◆ Task to complete
Your reply must contain the full listing below, reproduced exactly, but no pictures.

◆ Data provided
[Start of section]

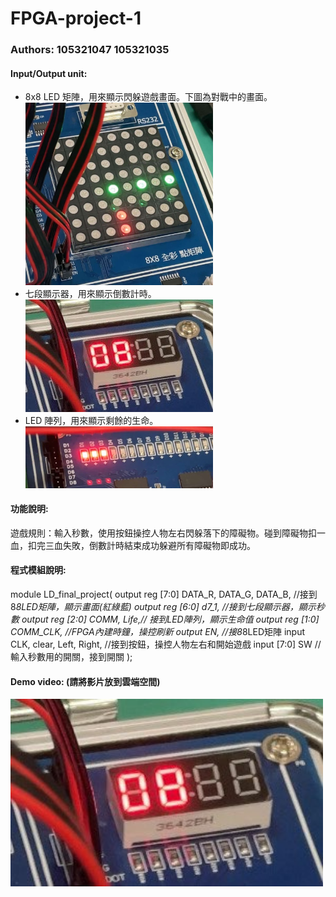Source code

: # FPGA-project-1
### Authors: 105321047 105321035

#### Input/Output unit:<br>
* 8x8 LED 矩陣，用來顯示閃躲遊戲畫面。下圖為對戰中的畫面。<br>
<img src="https://github.com/JamieYang-lab/FPGA-project-/blob/main/images/462556518_1376486029986701_6593770486051233512_n.jpg" width="300"/><br>
* 七段顯示器，用來顯示倒數計時。<br>
<img src="https://github.com/JamieYang-lab/FPGA-project-/blob/main/images/462567880_1102193041378006_1474330130410306633_n.jpg" width="300"/><br>
* LED 陣列，用來顯示剩餘的生命。<br>
<img src="https://github.com/JamieYang-lab/FPGA-project-/blob/main/images/462584675_916789567232196_3956865446878236999_n.jpg" width="300"/><br>

#### 功能說明:<br>
遊戲規則：輸入秒數，使用按鈕操控人物左右閃躲落下的障礙物。碰到障礙物扣一血，扣完三血失敗，倒數計時結束成功躲避所有障礙物即成功。<br>

#### 程式模組說明:<br>
module LD_final_project(
    output reg [7:0] DATA_R, DATA_G, DATA_B, //接到8*8LED矩陣，顯示畫面(紅綠藍)
    output reg [6:0] d7_1, //接到七段顯示器，顯示秒數
    output reg [2:0] COMM, Life,// 接到LED陣列，顯示生命值
    output reg [1:0] COMM_CLK, //FPGA內建時鐘，操控刷新
    output EN, //接8*8LED矩陣
    input CLK, clear, Left, Right, //接到按鈕，操控人物左右和開始遊戲
    input [7:0] SW  // 輸入秒數用的開關，接到開關
);


#### Demo video: (請將影片放到雲端空間)

<a href="https://drive.google.com/file/d/1NlwseTnhxPiVIIJlAHLIW_4pNClAuiux/view" title="Demo Video"><img src="https://github.com/JamieYang-lab/FPGA-project-/blob/main/images/462567880_1102193041378006_1474330130410306633_n.jpg" width="500"/></a>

[End of section]

◆ Your response
Source code

: # FPGA-project-1
### Authors: 105321047 105321035

#### Input/Output unit:<br>
* 8x8 LED 矩陣，用來顯示閃躲遊戲畫面。下圖為對戰中的畫面。<br>
<img src="https://github.com/JamieYang-lab/FPGA-project-/blob/main/images/462556518_1376486029986701_6593770486051233512_n.jpg" width="300"/><br>
* 七段顯示器，用來顯示倒數計時。<br>
<img src="https://github.com/JamieYang-lab/FPGA-project-/blob/main/images/462567880_1102193041378006_1474330130410306633_n.jpg" width="300"/><br>
* LED 陣列，用來顯示剩餘的生命。<br>
<img src="https://github.com/JamieYang-lab/FPGA-project-/blob/main/images/462584675_916789567232196_3956865446878236999_n.jpg" width="300"/><br>

#### 功能說明:<br>
遊戲規則：輸入秒數，使用按鈕操控人物左右閃躲落下的障礙物。碰到障礙物扣一血，扣完三血失敗，倒數計時結束成功躲避所有障礙物即成功。<br>

#### 程式模組說明:<br>
module LD_final_project(
    output reg [7:0] DATA_R, DATA_G, DATA_B, //接到8*8LED矩陣，顯示畫面(紅綠藍)
    output reg [6:0] d7_1, //接到七段顯示器，顯示秒數
    output reg [2:0] COMM, Life,// 接到LED陣列，顯示生命值
    output reg [1:0] COMM_CLK, //FPGA內建時鐘，操控刷新
    output EN, //接8*8LED矩陣
    input CLK, clear, Left, Right, //接到按鈕，操控人物左右和開始遊戲
    input [7:0] SW  // 輸入秒數用的開關，接到開關
);


#### Demo video: (請將影片放到雲端空間)

<a href="https://drive.google.com/file/d/1NlwseTnhxPiVIIJlAHLIW_4pNClAuiux/view" title="Demo Video"><img src="https://github.com/JamieYang-lab/FPGA-project-/blob/main/images/462567880_1102193041378006_1474330130410306633_n.jpg" width="500"/></a>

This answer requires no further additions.